But he does not take from those others what is theirs and give them nothing in return: he gives them his wares.

Kamaswami argues to Siddhartha that while a Shramana and merchant might both live off the property of others, a merchant gives something in return. Kamaswami earns his money as a businessman and bases his worldview in the material world of commerce and trade. Siddhartha’s world of ascetism, knowledge, and wisdom seems foreign to him.

But permit me to ask: if you have no possessions, what then can you give?

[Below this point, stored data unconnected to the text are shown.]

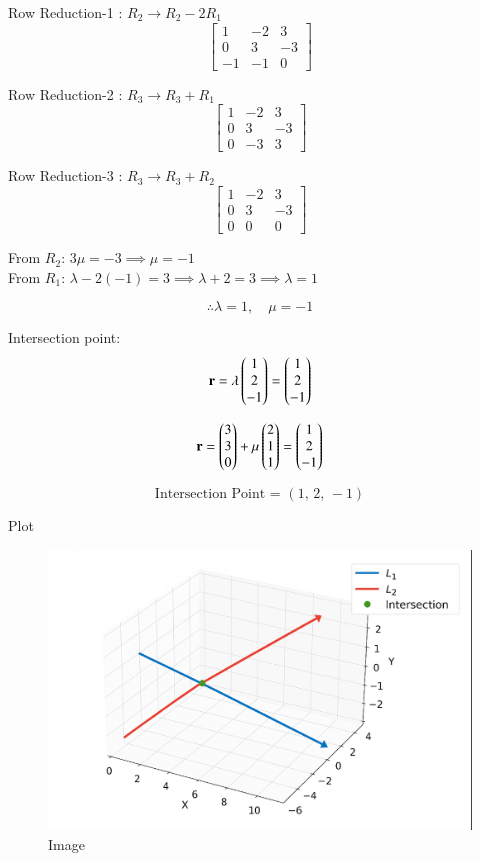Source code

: \documentclass{beamer}
\begin{document}
\begin{frame}
Row Reduction-1 : $R_2 \rightarrow R_2 - 2 R_1$
\[
\left[\begin{array}{rr|r}
1 & -2 & 3 \\[1mm]
0 & 3 & -3 \\[1mm]
-1 & -1 & 0
\end{array}\right]
\]

Row Reduction-2 : $R_3 \rightarrow R_3 + R_1$
\[
\left[\begin{array}{rr|r}
1 & -2 & 3 \\[1mm]
0 & 3 & -3 \\[1mm]
0 & -3 & 3
\end{array}\right]
\]

Row Reduction-3 : $R_3 \rightarrow R_3 + R_2$
\[
\left[\begin{array}{rr|r}
1 & -2 & 3 \\[1mm]
0 & 3 & -3 \\[1mm]
0 & 0 & 0
\end{array}\right]
\]

From $R_2$: $3 \mu = -3 \implies \mu = -1$ \\
From $R_1$: $\lambda - 2(-1) = 3 \implies \lambda + 2 = 3 \implies \lambda = 1$
\end{frame}
\begin{frame}
    \[
\therefore \lambda = 1, \quad \mu = -1
\]

Intersection point:
\[
\mathbf{r} = \lambda \begin{pmatrix}1\\2\\-1\end{pmatrix} = \begin{pmatrix}1\\2\\-1\end{pmatrix}
\]

\[
\mathbf{r} = \begin{pmatrix}3\\3\\0\end{pmatrix} + \mu \begin{pmatrix}2\\1\\1\end{pmatrix} = \begin{pmatrix}1\\2\\-1\end{pmatrix}
\]

\[
\boxed{\text{Intersection Point = } (1,\,2,\,-1)}
\]

\end{frame}


\begin{frame}{Plot}
    \begin{figure}
        \centering
        \includegraphics[width=0.75\linewidth]{figs/image.png}
        \caption{Image}
        \label{fig:placeholder}
    \end{figure}
\end{frame}
\end{document}
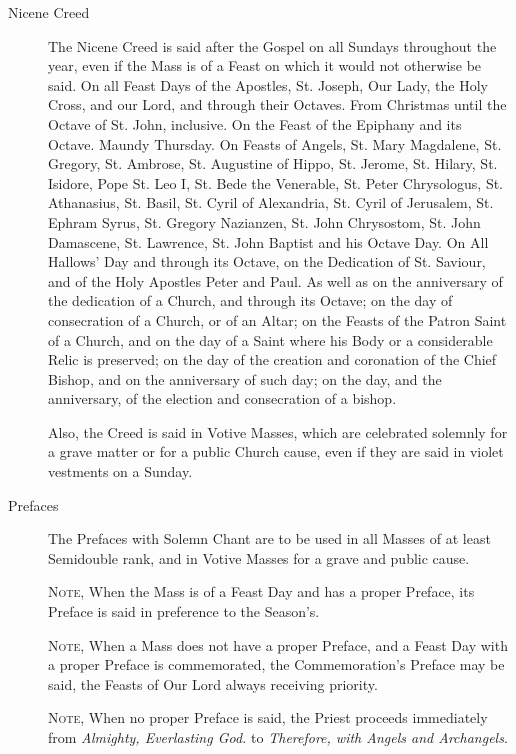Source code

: \begin{description}
    \item[Nicene Creed] The Nicene Creed is said after the Gospel on all Sundays throughout the year, even if the Mass is of a Feast on which it would not otherwise be said. On all Feast Days of the Apostles, St. Joseph, Our Lady, the Holy Cross, and our Lord, and through their Octaves. From Christmas until the Octave of St. John, inclusive. On the Feast of the Epiphany and its Octave. Maundy Thursday. On Feasts of Angels, St. Mary Magdalene, St. Gregory, St. Ambrose, St. Augustine of Hippo, St. Jerome, St. Hilary, St. Isidore, Pope St. Leo I, St. Bede the Venerable, St. Peter Chrysologus, St. Athanasius, St. Basil, St. Cyril of Alexandria, St. Cyril of Jerusalem, St. Ephram Syrus, St. Gregory Nazianzen, St. John Chrysostom, St. John Damascene, St. Lawrence, St. John Baptist and his Octave Day. On All Hallows' Day and through its Octave, on the Dedication of St. Saviour, and of the Holy Apostles Peter and Paul. As well as on the anniversary of the dedication of a Church, and through its Octave; on the day of consecration of a Church, or of an Altar; on the Feasts of the Patron Saint of a Church, and on the day of a Saint where his Body or a considerable Relic is preserved; on the day of the creation and coronation of the Chief Bishop, and on the anniversary of such day; on the day, and the anniversary, of the election and consecration of a bishop.\par
    Also, the Creed is said in Votive Masses, which are celebrated solemnly for a grave matter or for a public Church cause, even if they are said in violet vestments on a Sunday.
    \item[Prefaces] The Prefaces with Solemn Chant are to be used in all Masses of at least Semidouble rank, and in Votive Masses for a grave and public cause.\par
    \textsc{Note,} When the Mass is of a Feast Day and has a proper Preface, its Preface is said in preference to the Season's.\par
    \textsc{Note,} When a Mass does not have a proper Preface, and a Feast Day with a proper Preface is commemorated, the Commemoration's Preface may be said, the Feasts of Our Lord always receiving priority.\par
    \textsc{Note,} When no proper Preface is said, the Priest proceeds immediately from \emph{Almighty, Everlasting God.} to \emph{Therefore, with Angels and Archangels}.

\end{description}
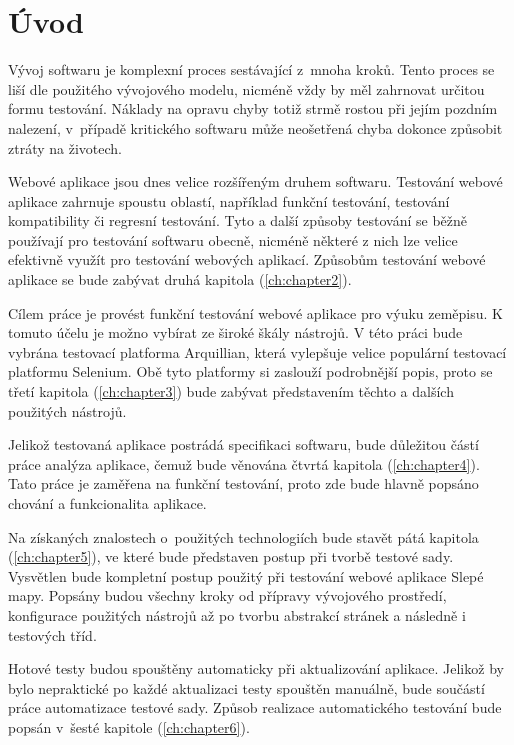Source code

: \documentclass[
    color,   %
	table,   %
    twoside, %
    nolot, nolof
]{fithesis3}
\begin{document}
\raggedbottom

\chapter{Úvod}
\label{ch:chapter1}
Vývoj softwaru je komplexní proces sestávající z~mnoha kroků. Tento proces se liší dle použitého vývojového modelu, nicméně vždy by měl zahrnovat určitou formu testování. Náklady na opravu chyby totiž strmě rostou při jejím pozdním nalezení, v~případě kritického softwaru může neošetřená chyba dokonce způsobit ztráty na životech.

Webové aplikace jsou dnes velice rozšířeným druhem softwaru. Testování webové aplikace zahrnuje spoustu oblastí, například funkční testování, testování kompatibility či regresní testování. Tyto a další způsoby testování se běžně používají pro testování softwaru obecně, nicméně některé z nich lze velice efektivně využít pro testování webových aplikací. Způsobům testování webové aplikace se bude zabývat druhá kapitola (\ref{ch:chapter2}).

Cílem práce je provést funkční testování webové aplikace pro výuku zeměpisu. K tomuto účelu je možno vybírat ze široké škály nástrojů. V této práci bude vybrána testovací platforma Arquillian, která vylepšuje velice populární testovací platformu Selenium. Obě tyto platformy si zaslouží podrobnější popis, proto se třetí kapitola (\ref{ch:chapter3}) bude zabývat představením těchto a dalších použitých nástrojů.

Jelikož testovaná aplikace postrádá specifikaci softwaru, bude důležitou částí práce analýza aplikace, čemuž bude věnována čtvrtá kapitola (\ref{ch:chapter4}). Tato práce je zaměřena na funkční testování, proto zde bude hlavně popsáno chování a funkcionalita aplikace. 

Na získaných znalostech o~použitých technologiích bude stavět pátá kapitola (\ref{ch:chapter5}), ve které bude představen postup při tvorbě testové sady. Vysvětlen bude kompletní postup použitý při testování webové aplikace Slepé mapy. Popsány budou všechny kroky od přípravy vývojového prostředí, konfigurace použitých nástrojů až po tvorbu abstrakcí stránek a následně i testových tříd.

Hotové testy budou spouštěny automaticky při aktualizování aplikace. Jelikož by bylo  nepraktické po každé aktualizaci testy spouštěn manuálně, bude součástí práce automatizace testové sady. Způsob realizace automatického testování bude popsán v~šesté kapitole (\ref{ch:chapter6}).
\end{document}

Kamaswami asks Siddhartha what he can give to the world since he has no possessions. Kamaswami’s question, while philosophical, serves a practical purpose. Siddhartha must identify what assets he can offer to him as an employee in terms of skills and character.

And what use is it? For example fasting—what is it good for?

Kamaswami asks Siddhartha to explain how he can offer fasting as a useful skill in commerce. The puzzled Kamaswami asks why knowing how to live without food helps others. He wonders what commodity fasting produces to trade or sell. Such questions reveal that Kamaswami thinks in terms of practicality. He has mastered the material world and feels comfortable there.

He always seems only to play at business, it never gets into his blood, it never rules him, he never fears failure, losses never bother him.

Kamaswami makes this observation about Siddhartha’s curious detachment from his work as a businessman. Kamaswami becomes both puzzled and intrigued by Siddhartha’s example, which extends beyond the limits of Kamaswami’s mind to comprehend. Kamaswami can teach Siddhartha how to make money, but Siddhartha can’t teach Kamaswami how to think. Siddhartha explains that intelligence doesn’t enter into it. Kamaswami doesn’t have the inner refuge that allows people to feel at peace no matter what their circumstances.

“How nice all this is,” Kamaswami admitted reluctantly, “but I should like to say, the fact is you are nevertheless a tradesman! Or did you make the journey for your own pleasure alone?”

When Siddhartha goes on a failed business trip to buy rice, Kamaswami becomes greatly annoyed. Kamaswami can’t understand why Siddhartha stayed for several days to socialize with the townspeople who sold their rice to another buyer. Kamaswami’s and Siddhartha’s disparate world views often lead them to an impasse of understanding.